COMMENTARY || B.C.’s pipeline vigilance is backed by science
Feuding premiers and Prime Minister Justin Trudeau would do well to consider what Canada needs to accomplish in reducing GHG emissions, argues ecologist.
By DAVID W. SCHINDLER
Alberta Premier Rachel Notley has escalated the dispute with British Columbia over the Trans Mountain pipeline by banning B.C. wine. What could be next in this escalating food fight? Banning Alberta beef from B.C.? Not allowing Albertans access to salmon fishing from B.C. ports?
Perhaps instead of bickering, the premiers of both provinces, and Prime Minister Justin Trudeau, should consider what we need to accomplish.
In the 2015 Paris accord, Canada committed to reducing its greenhouse gas emissions to 523 megatonnes per year by 2030. As the auditor general points out in his 2017 report, we are currently on track to exceed that target by over 200 megatonnes, and Canada does not have a coherent plan for reaching its goal. Downright Trumpian, it seems.
In November 2015, an expert panel of the Royal Society of Canada issued a report on what was needed to be able to safely transport crude oil, including both bitumen and diluted bitumen. They found that we knew surprisingly little of what was necessary to safely transport these materials, and to mitigate the damage from the inevitable spills.
High-priority research needs identified by the expert panel
1. Research is needed to better understand the environmental impact of spilled crude oil in high-risk and poorly understood areas, such as Arctic waters, the deep ocean and shores or inland rivers and wetlands.
2. Research is needed to increase the understanding of effects of oil spills on aquatic life and wildlife at the population, community and ecosystem levels.

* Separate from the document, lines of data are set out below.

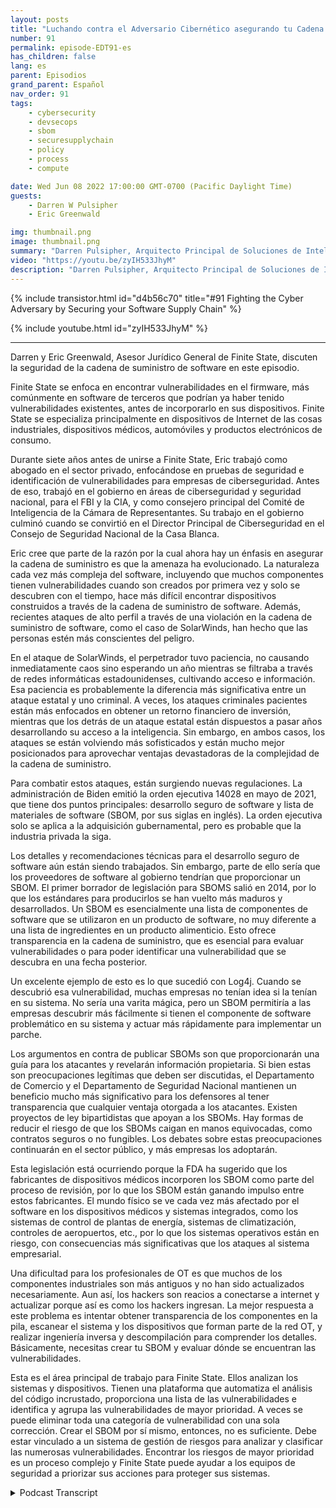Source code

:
 ```yaml
---
layout: posts
title: "Luchando contra el Adversario Cibernético asegurando tu Cadena de Suministro de Software."
number: 91
permalink: episode-EDT91-es
has_children: false
lang: es
parent: Episodios
grand_parent: Español
nav_order: 91
tags:
    - cybersecurity
    - devsecops
    - sbom
    - securesupplychain
    - policy
    - process
    - compute

date: Wed Jun 08 2022 17:00:00 GMT-0700 (Pacific Daylight Time)
guests:
    - Darren W Pulsipher
    - Eric Greenwald

img: thumbnail.png
image: thumbnail.png
summary: "Darren Pulsipher, Arquitecto Principal de Soluciones de Intel, y Eric Greenwald, Consejero General de Finite State, hablan sobre asegurar la cadena de suministro de software."
video: "https://youtu.be/zyIH533JhyM"
description: "Darren Pulsipher, Arquitecto Principal de Soluciones de Intel, y Eric Greenwald, Consejero General de Finite State, hablan sobre asegurar la cadena de suministro de software."
---
```


<div>
{% include transistor.html id="d4b56c70" title="#91 Fighting the Cyber Adversary by Securing your Software Supply Chain" %}

{% include youtube.html id="zyIH533JhyM" %}
</div>

---

Darren y Eric Greenwald, Asesor Jurídico General de Finite State, discuten la seguridad de la cadena de suministro de software en este episodio.

Finite State se enfoca en encontrar vulnerabilidades en el firmware, más comúnmente en software de terceros que podrían ya haber tenido vulnerabilidades existentes, antes de incorporarlo en sus dispositivos. Finite State se especializa principalmente en dispositivos de Internet de las cosas industriales, dispositivos médicos, automóviles y productos electrónicos de consumo.

Durante siete años antes de unirse a Finite State, Eric trabajó como abogado en el sector privado, enfocándose en pruebas de seguridad e identificación de vulnerabilidades para empresas de ciberseguridad. Antes de eso, trabajó en el gobierno en áreas de ciberseguridad y seguridad nacional, para el FBI y la CIA, y como consejero principal del Comité de Inteligencia de la Cámara de Representantes. Su trabajo en el gobierno culminó cuando se convirtió en el Director Principal de Ciberseguridad en el Consejo de Seguridad Nacional de la Casa Blanca.

Eric cree que parte de la razón por la cual ahora hay un énfasis en asegurar la cadena de suministro es que la amenaza ha evolucionado. La naturaleza cada vez más compleja del software, incluyendo que muchos componentes tienen vulnerabilidades cuando son creados por primera vez y solo se descubren con el tiempo, hace más difícil encontrar dispositivos construidos a través de la cadena de suministro de software. Además, recientes ataques de alto perfil a través de una violación en la cadena de suministro de software, como el caso de SolarWinds, han hecho que las personas estén más conscientes del peligro.

En el ataque de SolarWinds, el perpetrador tuvo paciencia, no causando inmediatamente caos sino esperando un año mientras se filtraba a través de redes informáticas estadounidenses, cultivando acceso e información. Esa paciencia es probablemente la diferencia más significativa entre un ataque estatal y uno criminal. A veces, los ataques criminales pacientes están más enfocados en obtener un retorno financiero de inversión, mientras que los detrás de un ataque estatal están dispuestos a pasar años desarrollando su acceso a la inteligencia. Sin embargo, en ambos casos, los ataques se están volviendo más sofisticados y están mucho mejor posicionados para aprovechar ventajas devastadoras de la complejidad de la cadena de suministro.

Para combatir estos ataques, están surgiendo nuevas regulaciones. La administración de Biden emitió la orden ejecutiva 14028 en mayo de 2021, que tiene dos puntos principales: desarrollo seguro de software y lista de materiales de software (SBOM, por sus siglas en inglés). La orden ejecutiva solo se aplica a la adquisición gubernamental, pero es probable que la industria privada la siga.

Los detalles y recomendaciones técnicas para el desarrollo seguro de software aún están siendo trabajados. Sin embargo, parte de ello sería que los proveedores de software al gobierno tendrían que proporcionar un SBOM. El primer borrador de legislación para SBOMS salió en 2014, por lo que los estándares para producirlos se han vuelto más maduros y desarrollados. Un SBOM es esencialmente una lista de componentes de software que se utilizaron en un producto de software, no muy diferente a una lista de ingredientes en un producto alimenticio. Esto ofrece transparencia en la cadena de suministro, que es esencial para evaluar vulnerabilidades o para poder identificar una vulnerabilidad que se descubra en una fecha posterior.

Un excelente ejemplo de esto es lo que sucedió con Log4j. Cuando se descubrió esa vulnerabilidad, muchas empresas no tenían idea si la tenían en su sistema. No sería una varita mágica, pero un SBOM permitiría a las empresas descubrir más fácilmente si tienen el componente de software problemático en su sistema y actuar más rápidamente para implementar un parche.

Los argumentos en contra de publicar SBOMs son que proporcionarán una guía para los atacantes y revelarán información propietaria. Si bien estas son preocupaciones legítimas que deben ser discutidas, el Departamento de Comercio y el Departamento de Seguridad Nacional mantienen un beneficio mucho más significativo para los defensores al tener transparencia que cualquier ventaja otorgada a los atacantes. Existen proyectos de ley bipartidistas que apoyan a los SBOMs. Hay formas de reducir el riesgo de que los SBOMs caigan en manos equivocadas, como contratos seguros o no fungibles. Los debates sobre estas preocupaciones continuarán en el sector público, y más empresas los adoptarán.

Esta legislación está ocurriendo porque la FDA ha sugerido que los fabricantes de dispositivos médicos incorporen los SBOM como parte del proceso de revisión, por lo que los SBOM están ganando impulso entre estos fabricantes. El mundo físico se ve cada vez más afectado por el software en los dispositivos médicos y sistemas integrados, como los sistemas de control de plantas de energía, sistemas de climatización, controles de aeropuertos, etc., por lo que los sistemas operativos están en riesgo, con consecuencias más significativas que los ataques al sistema empresarial.

Una dificultad para los profesionales de OT es que muchos de los componentes industriales son más antiguos y no han sido actualizados necesariamente. Aun así, los hackers son reacios a conectarse a internet y actualizar porque así es como los hackers ingresan. La mejor respuesta a este problema es intentar obtener transparencia de los componentes en la pila, escanear el sistema y los dispositivos que forman parte de la red OT, y realizar ingeniería inversa y descompilación para comprender los detalles. Básicamente, necesitas crear tu SBOM y evaluar dónde se encuentran las vulnerabilidades.

Esta es el área principal de trabajo para Finite State. Ellos analizan los sistemas y dispositivos. Tienen una plataforma que automatiza el análisis del código incrustado, proporciona una lista de las vulnerabilidades e identifica y agrupa las vulnerabilidades de mayor prioridad. A veces se puede eliminar toda una categoría de vulnerabilidad con una sola corrección. Crear el SBOM por sí mismo, entonces, no es suficiente. Debe estar vinculado a un sistema de gestión de riesgos para analizar y clasificar las numerosas vulnerabilidades. Encontrar los riesgos de mayor prioridad es un proceso complejo y Finite State puede ayudar a los equipos de seguridad a priorizar sus acciones para proteger sus sistemas.



<details>
<summary> Podcast Transcript </summary>

<p></p>

</details>
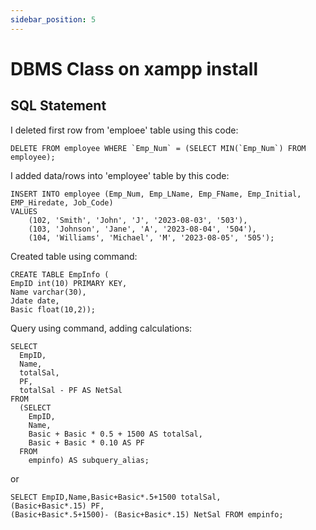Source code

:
 ```yaml
---
sidebar_position: 5
---
```


# DBMS Class on xampp install

## SQL Statement

I deleted first row from 'emploee' table using this code:

```
DELETE FROM employee WHERE `Emp_Num` = (SELECT MIN(`Emp_Num`) FROM employee);
```

I added data/rows into 'employee' table by this code:

```
INSERT INTO employee (Emp_Num, Emp_LName, Emp_FName, Emp_Initial, EMP_Hiredate, Job_Code)
VALUES
    (102, 'Smith', 'John', 'J', '2023-08-03', '503'),
    (103, 'Johnson', 'Jane', 'A', '2023-08-04', '504'),
    (104, 'Williams', 'Michael', 'M', '2023-08-05', '505');
```

Created table using command:

```
CREATE TABLE EmpInfo (
EmpID int(10) PRIMARY KEY,
Name varchar(30),
Jdate date,
Basic float(10,2));

```

Query using command, adding calculations:

```
SELECT
  EmpID,
  Name,
  totalSal,
  PF,
  totalSal - PF AS NetSal
FROM
  (SELECT
    EmpID,
    Name,
    Basic + Basic * 0.5 + 1500 AS totalSal,
    Basic + Basic * 0.10 AS PF
  FROM
    empinfo) AS subquery_alias;
```
or

```
SELECT EmpID,Name,Basic+Basic*.5+1500 totalSal, 
(Basic+Basic*.15) PF,
(Basic+Basic*.5+1500)- (Basic+Basic*.15) NetSal FROM empinfo;

```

3. A national, priority-directed program of baseline research and monitoring is needed to develop an understanding of the environmental and ecological characteristics of areas that may be affected by oil spills in the future and to identify any unique sensitivity to oil effects.
4. A program of controlled field research is needed to better understand spill behaviour and effects across a spectrum of crude oil types in different ecosystems and conditions.
5. Research is needed to investigate the efficacy of spill responses and to take full advantage of “spills of opportunity.”
6. Research is needed to improve spill prevention and develop/apply response decision support systems to ensure sound response decisions and effectiveness.
7. Research is needed to update and refine risk assessment protocols for oil spills in Canada.
Such a research plan would take several years and considerable funding to complete. On the face of it, B.C. Premier John Horgan’s plan to do the necessary homework before allowing the pipeline and terminal to be built seems to be well supported by science.
One might ask: Why hasn’t the science been done to protect the environment while bitumen is shipped? After all, both the federal and Alberta governments have known for years that they wished to ship crude oil or bitumen from the West Coast.
Most likely, they were counting on the B.C. government to simply wink and approve the pipeline with the most cursory of environmental impact assessments. After all, past B.C. governments have done this with all sorts of industrial developments, to the detriment of B.C.’s environment.
Crude oil spills are no joke. Effects of the 1989 Exxon Valdez spill are still clearly visible on long reaches of the Alaskan coast, and some species still show effects of the spill. We still have a thriving fishery on the West Coast, in striking contrast to Eastern Canada, where timid politicians were bullied into choosing jobs and industries over salmon and cod.
Why are we choosing to expand the oilsands, increasing our carbon emissions, when we need to reduce our emissions by over 200 megatonnes a year to meet international commitments and to keep global temperature increases below 2 C?
Other countries as diverse as Australia, Iceland, New Zealand and Germany are already turning to solar and wind power with large battery backup, or to geothermal power, to supply their energy needs. Their economies are thriving as well. Perhaps it is time for Canada to elect bolder politicians, who will look decades, rather than mere months into the future.
David W. Schindler is the Killam Memorial Professor of Ecology (Emeritus) at the University of Alberta.